Saved entries:
========

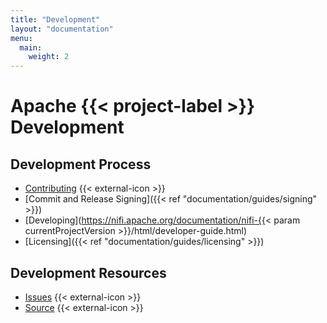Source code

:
 ```yaml
---
title: "Development"
layout: "documentation"
menu:
  main:
    weight: 2
---
```


# Apache {{< project-label >}} Development

## Development Process

- [Contributing](https://cwiki.apache.org/confluence/display/NIFI/Contributor+Guide) {{< external-icon >}}
- [Commit and Release Signing]({{< ref "documentation/guides/signing" >}})
- [Developing](https://nifi.apache.org/documentation/nifi-{{< param currentProjectVersion >}}/html/developer-guide.html)
- [Licensing]({{< ref "documentation/guides/licensing" >}})

## Development Resources

- [Issues](https://issues.apache.org/jira/browse/NIFI) {{< external-icon >}}
- [Source](https://github.com/apache/nifi) {{< external-icon >}}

========

To do: Taking the entries above, print exactly the lines starting at the line with "- [Commit and" and ending at the line with "## Development Resources", both included.

Result of this task:
- [Commit and Release Signing]({{< ref "documentation/guides/signing" >}})
- [Developing](https://nifi.apache.org/documentation/nifi-{{< param currentProjectVersion >}}/html/developer-guide.html)
- [Licensing]({{< ref "documentation/guides/licensing" >}})

## Development Resources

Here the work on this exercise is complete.